Seems Trump is impressed with the crowds at his Texas rally.

QuoteDuring his visit to Texas in response to Hurricane Harvey, President Trump told a crowd gathered outside a Corpus Christi firehouse, "What a crowd. What a turnout," according to media reports.

Trump had met with local officials inside the firehouse. Corpus Christi was among the cities hard hit by the Category 4 storm.

Shortly after arriving Tuesday morning, Trump said in a press conference he hoped the response to Harvey would serve as an example in future disasters.

"Nobody has seen something like this," Trump said, flanked by First Lady Melania Trump, and Gov. Greg Abbott. "We won't say congratulations. We don't want to do that. We'll congratulate each other when it's all finished."

The president said he hoped citizens would look back at how government officials handled Harvey five or 10 years from now and say, "This is the way to do it."

http://www.mysanantonio.com/news/local/article/President-Trump-visiting-Corpus-Christi-Austin-12132704.php

Syt

At least he's doing better than Obama during Hurricane Katrina. Err ....



:bleeding:
I am, somehow, less interested in the weight and convolutions of Einstein's brain than in the near certainty that people of equal talent have lived and died in cotton fields and sweatshops.
—Stephen Jay Gould

Proud owner of 42 Zoupa Points.

The Brain

They have a good point. You can't have GOP in the White House.
Women want me. Men want to be with me.

Valmy

Do they really have a record of what a Senator from Illinois was doing during Katrina? Heck what was Trump doing during Katrina?
Quote"This is a Russian warship. I propose you lay down arms and surrender to avoid bloodshed & unnecessary victims. Otherwise, you'll be bombed."

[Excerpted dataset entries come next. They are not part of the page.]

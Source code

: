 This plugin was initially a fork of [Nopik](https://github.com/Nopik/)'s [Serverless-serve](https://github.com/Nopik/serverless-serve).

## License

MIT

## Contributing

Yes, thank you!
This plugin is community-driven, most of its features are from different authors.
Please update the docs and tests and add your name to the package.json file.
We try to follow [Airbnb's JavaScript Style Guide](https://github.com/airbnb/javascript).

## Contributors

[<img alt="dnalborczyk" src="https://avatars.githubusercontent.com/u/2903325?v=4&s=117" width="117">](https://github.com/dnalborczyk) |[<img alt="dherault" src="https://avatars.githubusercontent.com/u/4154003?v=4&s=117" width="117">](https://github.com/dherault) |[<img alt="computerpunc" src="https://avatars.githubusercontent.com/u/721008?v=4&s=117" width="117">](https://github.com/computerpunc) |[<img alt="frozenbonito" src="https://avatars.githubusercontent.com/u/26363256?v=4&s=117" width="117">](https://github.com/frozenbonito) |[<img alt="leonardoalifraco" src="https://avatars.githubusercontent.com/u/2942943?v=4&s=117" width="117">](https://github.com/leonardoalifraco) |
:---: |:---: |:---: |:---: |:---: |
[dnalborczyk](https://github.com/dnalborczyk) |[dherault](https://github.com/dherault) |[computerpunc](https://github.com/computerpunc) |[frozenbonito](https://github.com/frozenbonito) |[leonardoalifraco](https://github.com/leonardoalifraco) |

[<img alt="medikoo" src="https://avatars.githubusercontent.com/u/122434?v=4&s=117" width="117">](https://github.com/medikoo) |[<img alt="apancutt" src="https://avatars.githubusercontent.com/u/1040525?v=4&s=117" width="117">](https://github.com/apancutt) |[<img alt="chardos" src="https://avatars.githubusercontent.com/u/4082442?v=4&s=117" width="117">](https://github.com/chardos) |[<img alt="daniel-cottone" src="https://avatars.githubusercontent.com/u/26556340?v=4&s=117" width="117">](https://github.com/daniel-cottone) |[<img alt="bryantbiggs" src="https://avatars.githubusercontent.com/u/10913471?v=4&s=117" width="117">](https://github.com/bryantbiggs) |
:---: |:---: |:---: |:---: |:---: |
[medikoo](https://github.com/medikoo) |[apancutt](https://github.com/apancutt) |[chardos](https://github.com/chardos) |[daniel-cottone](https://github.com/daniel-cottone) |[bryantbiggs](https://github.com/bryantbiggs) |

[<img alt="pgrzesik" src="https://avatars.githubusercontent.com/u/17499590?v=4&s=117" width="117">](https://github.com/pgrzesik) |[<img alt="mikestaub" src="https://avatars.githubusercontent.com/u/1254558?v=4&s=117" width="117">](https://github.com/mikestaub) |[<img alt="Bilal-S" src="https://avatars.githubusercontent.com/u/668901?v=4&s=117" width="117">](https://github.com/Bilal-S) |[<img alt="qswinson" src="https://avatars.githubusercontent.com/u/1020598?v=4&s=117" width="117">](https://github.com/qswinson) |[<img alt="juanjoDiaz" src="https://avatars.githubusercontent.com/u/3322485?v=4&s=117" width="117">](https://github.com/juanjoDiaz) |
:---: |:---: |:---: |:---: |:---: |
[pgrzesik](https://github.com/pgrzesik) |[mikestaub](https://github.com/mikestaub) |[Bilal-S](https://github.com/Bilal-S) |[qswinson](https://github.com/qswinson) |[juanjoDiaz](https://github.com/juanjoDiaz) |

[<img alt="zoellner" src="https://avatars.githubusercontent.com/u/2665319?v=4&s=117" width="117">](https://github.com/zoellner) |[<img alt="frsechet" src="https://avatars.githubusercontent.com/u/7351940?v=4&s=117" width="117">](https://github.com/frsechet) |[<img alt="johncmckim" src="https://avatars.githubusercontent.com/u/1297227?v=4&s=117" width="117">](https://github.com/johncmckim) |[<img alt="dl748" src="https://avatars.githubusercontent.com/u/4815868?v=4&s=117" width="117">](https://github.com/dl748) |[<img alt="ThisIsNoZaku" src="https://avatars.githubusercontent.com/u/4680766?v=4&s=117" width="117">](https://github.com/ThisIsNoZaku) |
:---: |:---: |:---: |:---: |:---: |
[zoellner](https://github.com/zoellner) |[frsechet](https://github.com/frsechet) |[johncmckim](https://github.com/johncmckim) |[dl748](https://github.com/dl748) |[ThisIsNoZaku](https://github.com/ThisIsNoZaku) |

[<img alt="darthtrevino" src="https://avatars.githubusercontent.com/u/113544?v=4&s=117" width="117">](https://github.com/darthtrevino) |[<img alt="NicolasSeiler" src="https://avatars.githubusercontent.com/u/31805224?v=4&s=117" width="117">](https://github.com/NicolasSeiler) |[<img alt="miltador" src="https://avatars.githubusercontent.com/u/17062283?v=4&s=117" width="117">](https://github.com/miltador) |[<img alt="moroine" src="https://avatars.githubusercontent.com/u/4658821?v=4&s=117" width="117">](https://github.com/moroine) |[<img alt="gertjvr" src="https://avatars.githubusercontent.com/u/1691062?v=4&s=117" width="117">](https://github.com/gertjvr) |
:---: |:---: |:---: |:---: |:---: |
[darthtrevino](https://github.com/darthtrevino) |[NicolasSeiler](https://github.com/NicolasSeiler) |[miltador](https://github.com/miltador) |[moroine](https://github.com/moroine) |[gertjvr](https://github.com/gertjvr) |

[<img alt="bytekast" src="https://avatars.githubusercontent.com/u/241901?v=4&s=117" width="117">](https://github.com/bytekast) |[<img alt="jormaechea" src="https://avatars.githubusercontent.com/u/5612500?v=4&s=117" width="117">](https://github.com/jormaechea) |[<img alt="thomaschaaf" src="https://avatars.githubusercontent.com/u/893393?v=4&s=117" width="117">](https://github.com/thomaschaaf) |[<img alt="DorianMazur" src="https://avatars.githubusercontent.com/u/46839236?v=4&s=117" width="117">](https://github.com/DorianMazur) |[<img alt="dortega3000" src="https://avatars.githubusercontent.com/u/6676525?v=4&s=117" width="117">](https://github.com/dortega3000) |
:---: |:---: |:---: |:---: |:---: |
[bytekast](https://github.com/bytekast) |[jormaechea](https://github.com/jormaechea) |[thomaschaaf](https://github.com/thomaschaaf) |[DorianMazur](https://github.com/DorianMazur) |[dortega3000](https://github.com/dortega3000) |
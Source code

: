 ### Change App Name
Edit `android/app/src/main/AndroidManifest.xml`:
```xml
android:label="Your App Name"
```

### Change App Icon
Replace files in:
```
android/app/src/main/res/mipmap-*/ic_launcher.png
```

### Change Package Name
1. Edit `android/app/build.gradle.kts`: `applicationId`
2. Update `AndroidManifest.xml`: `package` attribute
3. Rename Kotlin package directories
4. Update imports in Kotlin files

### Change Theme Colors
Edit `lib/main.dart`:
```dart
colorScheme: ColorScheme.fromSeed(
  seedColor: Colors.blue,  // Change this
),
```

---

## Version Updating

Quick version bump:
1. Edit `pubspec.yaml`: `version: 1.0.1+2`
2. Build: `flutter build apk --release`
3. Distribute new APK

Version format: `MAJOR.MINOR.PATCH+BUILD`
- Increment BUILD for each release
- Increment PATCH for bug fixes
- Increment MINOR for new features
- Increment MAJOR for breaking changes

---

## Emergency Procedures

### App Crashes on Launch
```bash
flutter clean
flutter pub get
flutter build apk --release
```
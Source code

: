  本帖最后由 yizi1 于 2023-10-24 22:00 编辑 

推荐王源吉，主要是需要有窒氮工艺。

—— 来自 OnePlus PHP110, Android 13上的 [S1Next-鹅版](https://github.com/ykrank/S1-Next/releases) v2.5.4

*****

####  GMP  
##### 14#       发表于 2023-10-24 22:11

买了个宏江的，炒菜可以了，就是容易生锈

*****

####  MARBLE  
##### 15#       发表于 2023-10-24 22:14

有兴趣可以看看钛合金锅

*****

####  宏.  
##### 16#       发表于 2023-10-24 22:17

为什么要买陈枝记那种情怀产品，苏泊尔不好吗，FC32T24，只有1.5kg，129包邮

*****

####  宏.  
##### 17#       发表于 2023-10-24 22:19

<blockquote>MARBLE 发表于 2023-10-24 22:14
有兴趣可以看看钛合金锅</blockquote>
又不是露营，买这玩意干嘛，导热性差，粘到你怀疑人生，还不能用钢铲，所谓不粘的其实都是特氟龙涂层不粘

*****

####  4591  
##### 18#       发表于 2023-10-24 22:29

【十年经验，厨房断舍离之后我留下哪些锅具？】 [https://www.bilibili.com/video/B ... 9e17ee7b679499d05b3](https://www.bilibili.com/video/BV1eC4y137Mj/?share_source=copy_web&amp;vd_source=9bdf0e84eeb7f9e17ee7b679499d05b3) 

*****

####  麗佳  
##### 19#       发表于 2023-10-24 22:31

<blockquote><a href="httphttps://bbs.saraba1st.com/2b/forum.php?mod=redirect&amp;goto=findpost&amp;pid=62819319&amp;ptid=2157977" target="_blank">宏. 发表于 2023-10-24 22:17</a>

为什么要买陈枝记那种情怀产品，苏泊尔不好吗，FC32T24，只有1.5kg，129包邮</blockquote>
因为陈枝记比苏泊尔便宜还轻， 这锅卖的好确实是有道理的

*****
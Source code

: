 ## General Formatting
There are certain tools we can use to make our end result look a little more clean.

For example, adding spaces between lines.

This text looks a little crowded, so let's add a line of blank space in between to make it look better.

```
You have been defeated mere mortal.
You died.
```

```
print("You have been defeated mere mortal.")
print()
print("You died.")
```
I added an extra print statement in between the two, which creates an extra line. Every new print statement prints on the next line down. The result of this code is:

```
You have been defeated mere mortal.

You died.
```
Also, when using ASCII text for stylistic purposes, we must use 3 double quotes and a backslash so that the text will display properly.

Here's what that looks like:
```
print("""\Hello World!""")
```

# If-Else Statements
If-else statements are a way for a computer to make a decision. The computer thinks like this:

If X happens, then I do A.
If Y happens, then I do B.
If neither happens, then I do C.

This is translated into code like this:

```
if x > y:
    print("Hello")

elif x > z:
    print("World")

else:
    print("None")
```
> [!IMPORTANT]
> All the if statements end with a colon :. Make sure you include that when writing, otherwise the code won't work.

Zmiinyi defenders: "Russian warship, go fuck yourself."

Jacob

Quote from: Valmy on August 29, 2017, 04:00:25 PM
Do they really have a record of what a Senator from Illinois was doing during Katrina? Heck what was Trump doing during Katrina?

It's a thing - trying to pretend Obama was the president then. Apparently someone thought it'd fool the ignorant, and it seems it might be working.

garbon

http://thehill.com/homenews/media/348400-melania-trumps-office-slams-media-for-worrying-about-her-shoes-during

QuoteMelania Trump's office slams media for focus on her shoes during Harvey trip

First lady Melania Trump's office on Tuesday morning fired back at reporters who criticized her attire while heading to Texas to visit the areas damaged by Hurricane Harvey, saying it is "sad" that some people are concerned about fashion during a national disaster.

Trump's communications director in a statement released to CNN ripped reporters for being "worried about her shoes" during an "active and ongoing natural disaster."

The statement from Trump's office comes after a score of media reports earlier emerged centering on the first lady's stiletto-style shoes, which the Mirror called "the most inappropriate clothes imaginable" in a headline.

"The First Lady was savaged for donning aviators and a towering pair of stiletto heels as she began the journey today," the article reads.

"The President didn't do much better - donning a cream-coloured pair of trousers that appeared to resemble golfing chinos under his rain jacket."
Other news outlets were less critical but still focused on the Trumps' choice of clothing.

The Daily Beast pointed out Melania Trump's "sky-high stilettos" in a headline, and mocked the first lady by suggesting she had "waterproofed" the shoes before heading off to Houston.

"To be fair, they are very good shoes. But are high stilettos really the best footwear for visiting an area that is experiencing massive flooding?" The Daily Beast asked in its article.
...

Good on her office.
"I've never been quite sure what the point of a eunuch is, if truth be told. It seems to me they're only men with the useful bits cut off."

I drank because I wanted to drown my sorrows, but now the damned things have learned to swim.

CountDeMoney


Eddie Teach

Quote from: Valmy on August 29, 2017, 04:00:25 PM
Do they really have a record of what a Senator from Illinois was doing during Katrina? Heck what was Trump doing during Katrina?

Probably golfing.
To sleep, perchance to dream. But in that sleep of death, what dreams may come?